L’on ne doit pas apprehender la chaleur de ce remede, parce que les cordiaux comme celuy-cy, n’enflamment point les parties ; & bien loin de cela, on détruit plûtost avec ce remede les mauvaises humeurs, qu’avec la purgation, à cause de la répugnance que les Chevaux y ont par le déreglement que la nature en souffre ; veritablement ce n’est pas si tost que l’opération se fait, mais c’est avec moins de prejudice : car au lieu que la nature s’affoiblit par la purgation, dans cette opiatte elle trouve une aide qui a de l’affinité avec elle, & qui la fortifie, pour chasser les mauvaises humeurs & s’en deffaire ; & ensuitte le sujet qui souffroit se trouve gaillard, & prest à rendre de bons services à son Maistre.

On peut reïterer plusieurs fois la prise de cette opiatte, comme des autres cordiaux, que nous décrirons cy-apres, & donner des billots au Cheval qui seront composez comme il suit.
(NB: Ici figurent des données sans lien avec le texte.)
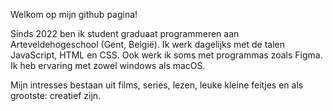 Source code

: Welkom op mijn github pagina!

Sinds 2022 ben ik student graduaat programmeren aan Arteveldehogeschool (Gent, België).
Ik werk dagelijks met de talen JavaScript, HTML en CSS. Ook werk ik soms met programmas zoals Figma.
Ik heb ervaring met zowel windows als macOS.

Mijn intresses bestaan uit films, series, lezen, leuke kleine feitjes en als grootste: creatief zijn.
Prenez beurre gros comme un œuf, faites le fondre, mêlez parmy canelle en poudre le poids d’un écu d’or, une grosse muscade râpée, sucre le poids de deux écus, mêlez bien le tout ensemble, puis y ajoutez demy verre d’eau de vie, remuez le tout sur un petit feu, seulement pour l’incorporer ensemble, & le mettez tout ou la moitié dans un linge, que vous lierez en rond, & attacherez au mastigadour, pour le faire mâcher au Cheval trois ou quatre fois le jour : une demie once d’Assa fœtida dans un linge attaché au mastigadour comme j’ay dit cy-dessus, fera presque la mesme chose, l’un & l’autre fait le mesme effet des billots.